(REQUIRED WORK): From the records below, output exactly the lines running from the line containing "- Posted by: bangonkeyboard" through the line containing "- Posted by: tosh", and no others.

Dataset entries
=== Section Start ===

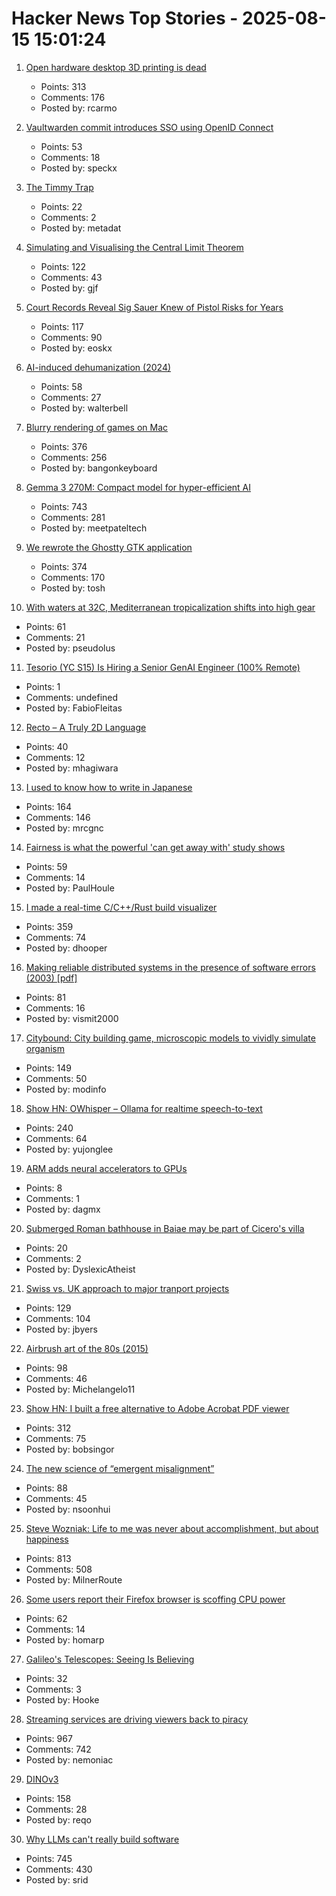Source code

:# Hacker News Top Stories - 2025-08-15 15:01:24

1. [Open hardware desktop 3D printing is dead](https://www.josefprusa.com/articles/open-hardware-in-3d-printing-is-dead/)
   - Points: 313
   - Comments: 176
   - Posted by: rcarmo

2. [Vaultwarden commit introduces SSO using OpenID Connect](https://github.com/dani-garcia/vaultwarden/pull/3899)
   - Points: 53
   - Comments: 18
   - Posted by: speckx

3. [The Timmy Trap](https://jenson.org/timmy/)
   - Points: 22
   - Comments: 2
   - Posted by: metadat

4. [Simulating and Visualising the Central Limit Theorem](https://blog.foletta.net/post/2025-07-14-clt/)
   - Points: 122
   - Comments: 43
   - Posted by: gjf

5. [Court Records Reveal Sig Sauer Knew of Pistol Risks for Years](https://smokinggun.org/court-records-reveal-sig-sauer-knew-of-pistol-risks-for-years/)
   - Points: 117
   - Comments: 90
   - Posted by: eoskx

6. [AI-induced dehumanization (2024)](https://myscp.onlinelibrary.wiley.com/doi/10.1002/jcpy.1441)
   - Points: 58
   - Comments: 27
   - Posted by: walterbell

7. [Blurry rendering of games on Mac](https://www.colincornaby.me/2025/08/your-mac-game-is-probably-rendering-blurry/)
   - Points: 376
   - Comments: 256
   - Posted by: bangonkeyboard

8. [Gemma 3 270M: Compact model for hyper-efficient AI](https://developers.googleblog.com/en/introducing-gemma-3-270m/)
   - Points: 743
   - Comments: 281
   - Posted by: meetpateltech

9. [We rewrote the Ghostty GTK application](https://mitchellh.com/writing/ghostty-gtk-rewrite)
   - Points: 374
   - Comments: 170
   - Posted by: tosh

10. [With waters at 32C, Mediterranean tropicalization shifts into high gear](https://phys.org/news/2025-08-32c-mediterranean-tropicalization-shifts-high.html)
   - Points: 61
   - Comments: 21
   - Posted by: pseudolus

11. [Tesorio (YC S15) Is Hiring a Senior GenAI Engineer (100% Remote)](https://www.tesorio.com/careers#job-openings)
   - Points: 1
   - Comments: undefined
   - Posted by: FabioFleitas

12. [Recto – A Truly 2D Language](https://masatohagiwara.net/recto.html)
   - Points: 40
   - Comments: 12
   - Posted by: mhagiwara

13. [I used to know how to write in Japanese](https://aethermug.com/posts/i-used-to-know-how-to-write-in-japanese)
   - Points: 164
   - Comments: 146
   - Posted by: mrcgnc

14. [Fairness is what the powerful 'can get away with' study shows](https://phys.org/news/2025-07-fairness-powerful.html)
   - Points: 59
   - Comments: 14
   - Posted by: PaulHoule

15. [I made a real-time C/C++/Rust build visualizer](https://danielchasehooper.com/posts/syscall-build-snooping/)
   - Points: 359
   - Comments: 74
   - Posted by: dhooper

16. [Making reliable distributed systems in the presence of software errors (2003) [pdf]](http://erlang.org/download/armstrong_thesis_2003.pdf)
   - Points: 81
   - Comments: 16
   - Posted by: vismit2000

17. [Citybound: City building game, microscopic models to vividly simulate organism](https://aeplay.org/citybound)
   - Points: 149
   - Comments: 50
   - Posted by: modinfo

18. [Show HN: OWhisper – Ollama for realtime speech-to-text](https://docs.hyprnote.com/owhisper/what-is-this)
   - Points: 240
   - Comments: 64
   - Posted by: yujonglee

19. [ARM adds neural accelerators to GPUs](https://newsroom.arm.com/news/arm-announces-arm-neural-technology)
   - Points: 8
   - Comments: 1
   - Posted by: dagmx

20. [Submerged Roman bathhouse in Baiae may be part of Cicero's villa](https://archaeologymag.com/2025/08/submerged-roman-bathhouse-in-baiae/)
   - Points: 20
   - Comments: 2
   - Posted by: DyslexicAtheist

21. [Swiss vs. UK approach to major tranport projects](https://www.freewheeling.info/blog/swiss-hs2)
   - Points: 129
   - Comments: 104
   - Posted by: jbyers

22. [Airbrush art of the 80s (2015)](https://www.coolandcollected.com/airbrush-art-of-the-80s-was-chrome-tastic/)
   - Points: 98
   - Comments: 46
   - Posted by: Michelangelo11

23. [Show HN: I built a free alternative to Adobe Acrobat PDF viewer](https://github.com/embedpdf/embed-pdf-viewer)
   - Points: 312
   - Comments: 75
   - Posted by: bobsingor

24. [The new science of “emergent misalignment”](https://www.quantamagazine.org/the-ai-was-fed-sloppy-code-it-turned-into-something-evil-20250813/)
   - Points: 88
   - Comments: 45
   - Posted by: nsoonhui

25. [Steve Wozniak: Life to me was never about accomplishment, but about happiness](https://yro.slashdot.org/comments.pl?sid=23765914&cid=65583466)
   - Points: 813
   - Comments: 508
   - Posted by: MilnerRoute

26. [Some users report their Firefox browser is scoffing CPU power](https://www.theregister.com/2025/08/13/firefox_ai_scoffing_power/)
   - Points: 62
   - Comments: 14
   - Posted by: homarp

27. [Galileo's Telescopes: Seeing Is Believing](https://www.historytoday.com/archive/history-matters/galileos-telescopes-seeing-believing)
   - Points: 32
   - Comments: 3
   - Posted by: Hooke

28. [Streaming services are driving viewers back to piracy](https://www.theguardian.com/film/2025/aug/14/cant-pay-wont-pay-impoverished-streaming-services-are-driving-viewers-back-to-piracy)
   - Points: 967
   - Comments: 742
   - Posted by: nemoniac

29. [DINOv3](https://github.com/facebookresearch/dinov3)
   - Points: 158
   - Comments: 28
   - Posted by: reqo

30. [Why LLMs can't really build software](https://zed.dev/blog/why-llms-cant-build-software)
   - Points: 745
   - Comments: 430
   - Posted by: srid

=== Section End ===
=== Section Start ===

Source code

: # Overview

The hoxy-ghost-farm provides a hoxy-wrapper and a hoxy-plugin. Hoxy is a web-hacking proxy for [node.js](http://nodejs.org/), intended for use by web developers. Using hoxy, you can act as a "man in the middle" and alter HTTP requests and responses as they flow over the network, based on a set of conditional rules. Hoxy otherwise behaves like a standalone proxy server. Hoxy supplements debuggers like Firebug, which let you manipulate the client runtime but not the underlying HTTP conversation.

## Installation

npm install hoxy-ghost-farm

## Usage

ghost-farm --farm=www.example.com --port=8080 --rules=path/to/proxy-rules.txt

=== Section End ===
=== Section Start ===

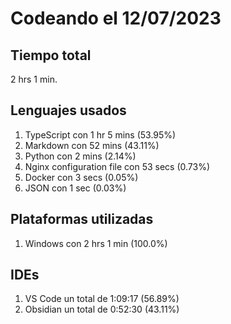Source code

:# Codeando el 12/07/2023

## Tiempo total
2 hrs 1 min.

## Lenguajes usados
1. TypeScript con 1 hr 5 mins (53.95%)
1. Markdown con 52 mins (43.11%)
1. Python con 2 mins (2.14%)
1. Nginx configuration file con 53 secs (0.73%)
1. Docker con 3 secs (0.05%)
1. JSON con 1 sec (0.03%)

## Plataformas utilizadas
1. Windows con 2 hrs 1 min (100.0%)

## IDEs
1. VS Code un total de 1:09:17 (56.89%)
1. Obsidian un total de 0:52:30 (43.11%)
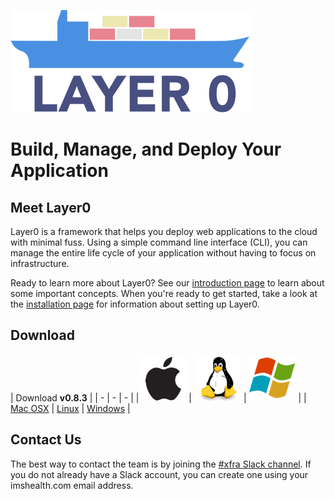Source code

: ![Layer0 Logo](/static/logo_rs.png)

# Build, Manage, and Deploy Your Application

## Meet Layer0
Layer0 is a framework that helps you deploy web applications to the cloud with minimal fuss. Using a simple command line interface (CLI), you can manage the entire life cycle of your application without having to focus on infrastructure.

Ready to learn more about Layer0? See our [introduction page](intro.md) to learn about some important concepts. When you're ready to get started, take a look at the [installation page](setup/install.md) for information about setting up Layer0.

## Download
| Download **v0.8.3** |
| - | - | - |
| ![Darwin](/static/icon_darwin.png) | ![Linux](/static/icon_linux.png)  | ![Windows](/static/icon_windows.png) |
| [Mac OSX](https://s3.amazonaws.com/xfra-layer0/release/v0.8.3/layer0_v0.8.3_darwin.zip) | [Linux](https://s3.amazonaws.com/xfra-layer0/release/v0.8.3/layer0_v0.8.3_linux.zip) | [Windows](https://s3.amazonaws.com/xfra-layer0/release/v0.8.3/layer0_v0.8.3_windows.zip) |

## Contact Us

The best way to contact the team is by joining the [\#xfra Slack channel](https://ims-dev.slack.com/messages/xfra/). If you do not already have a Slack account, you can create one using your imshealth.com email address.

=== Section End ===

(ANSWER):
   - Posted by: bangonkeyboard

8. [Gemma 3 270M: Compact model for hyper-efficient AI](https://developers.googleblog.com/en/introducing-gemma-3-270m/)
   - Points: 743
   - Comments: 281
   - Posted by: meetpateltech

9. [We rewrote the Ghostty GTK application](https://mitchellh.com/writing/ghostty-gtk-rewrite)
   - Points: 374
   - Comments: 170
   - Posted by: tosh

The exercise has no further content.